- _WHAT NEEDS TO BE DONE_
Find the string "tech" in the entries and copy each line that has it.
#####
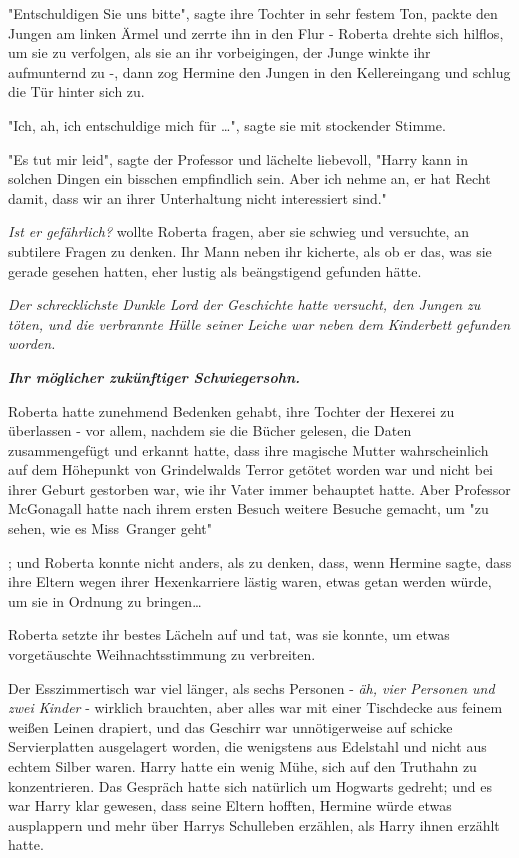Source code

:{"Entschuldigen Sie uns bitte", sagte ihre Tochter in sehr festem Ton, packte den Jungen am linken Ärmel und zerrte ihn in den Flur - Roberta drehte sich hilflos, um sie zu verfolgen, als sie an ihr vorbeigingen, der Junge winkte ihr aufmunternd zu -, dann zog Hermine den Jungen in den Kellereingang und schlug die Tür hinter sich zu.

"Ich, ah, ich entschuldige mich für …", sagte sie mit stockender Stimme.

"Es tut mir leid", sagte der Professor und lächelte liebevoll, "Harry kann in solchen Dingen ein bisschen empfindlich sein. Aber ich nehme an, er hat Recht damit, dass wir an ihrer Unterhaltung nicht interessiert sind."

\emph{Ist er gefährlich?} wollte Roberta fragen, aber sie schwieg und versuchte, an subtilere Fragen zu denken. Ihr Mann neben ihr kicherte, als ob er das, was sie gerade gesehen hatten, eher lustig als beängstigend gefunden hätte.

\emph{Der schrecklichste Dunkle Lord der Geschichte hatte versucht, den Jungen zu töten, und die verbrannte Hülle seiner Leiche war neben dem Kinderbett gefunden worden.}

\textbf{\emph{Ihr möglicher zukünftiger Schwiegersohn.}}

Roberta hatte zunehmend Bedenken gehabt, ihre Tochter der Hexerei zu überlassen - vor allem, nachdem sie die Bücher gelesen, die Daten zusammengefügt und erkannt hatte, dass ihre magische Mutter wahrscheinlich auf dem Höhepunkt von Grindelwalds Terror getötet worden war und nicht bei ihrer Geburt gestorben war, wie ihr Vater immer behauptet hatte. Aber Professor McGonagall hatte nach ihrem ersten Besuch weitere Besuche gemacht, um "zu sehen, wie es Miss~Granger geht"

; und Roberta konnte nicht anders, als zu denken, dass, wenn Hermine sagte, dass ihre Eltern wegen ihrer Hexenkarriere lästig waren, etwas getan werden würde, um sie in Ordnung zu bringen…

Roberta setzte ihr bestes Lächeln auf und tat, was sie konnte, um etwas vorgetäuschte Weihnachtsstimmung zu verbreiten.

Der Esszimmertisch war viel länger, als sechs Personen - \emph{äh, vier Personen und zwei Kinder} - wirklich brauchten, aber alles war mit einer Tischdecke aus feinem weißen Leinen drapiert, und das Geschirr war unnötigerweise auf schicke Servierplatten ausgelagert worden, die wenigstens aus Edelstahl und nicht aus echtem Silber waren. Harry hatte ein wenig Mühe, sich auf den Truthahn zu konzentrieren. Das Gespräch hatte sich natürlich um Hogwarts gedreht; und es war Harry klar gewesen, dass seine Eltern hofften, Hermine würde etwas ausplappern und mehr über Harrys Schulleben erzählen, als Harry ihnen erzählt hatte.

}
#####
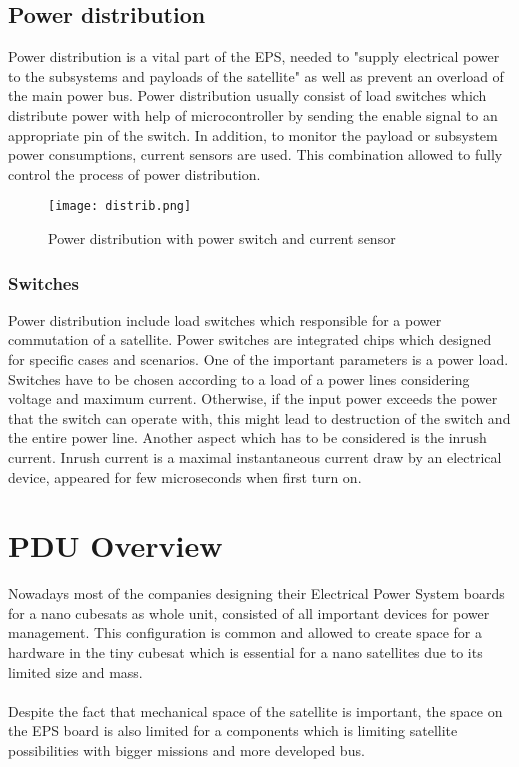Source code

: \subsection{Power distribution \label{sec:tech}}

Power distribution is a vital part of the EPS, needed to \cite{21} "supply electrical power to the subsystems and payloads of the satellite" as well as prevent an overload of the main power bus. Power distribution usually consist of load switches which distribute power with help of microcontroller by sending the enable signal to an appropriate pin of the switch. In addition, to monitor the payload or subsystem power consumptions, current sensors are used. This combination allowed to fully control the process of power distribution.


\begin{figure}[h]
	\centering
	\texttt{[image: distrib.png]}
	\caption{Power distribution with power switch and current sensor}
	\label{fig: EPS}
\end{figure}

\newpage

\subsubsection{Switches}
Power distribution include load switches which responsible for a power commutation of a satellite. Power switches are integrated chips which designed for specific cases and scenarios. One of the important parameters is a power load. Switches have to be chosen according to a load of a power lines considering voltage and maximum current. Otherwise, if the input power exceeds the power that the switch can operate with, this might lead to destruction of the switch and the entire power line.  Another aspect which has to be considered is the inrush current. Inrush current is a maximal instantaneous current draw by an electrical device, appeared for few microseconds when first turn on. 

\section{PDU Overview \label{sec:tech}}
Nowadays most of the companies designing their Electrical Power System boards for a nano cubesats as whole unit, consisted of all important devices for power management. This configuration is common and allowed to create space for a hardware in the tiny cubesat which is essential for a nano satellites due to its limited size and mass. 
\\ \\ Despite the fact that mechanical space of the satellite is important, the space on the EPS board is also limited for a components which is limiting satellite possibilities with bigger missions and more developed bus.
#####
- _ANSWER BELOW_
: \subsection{Power distribution \label{sec:tech}}
\section{PDU Overview \label{sec:tech}}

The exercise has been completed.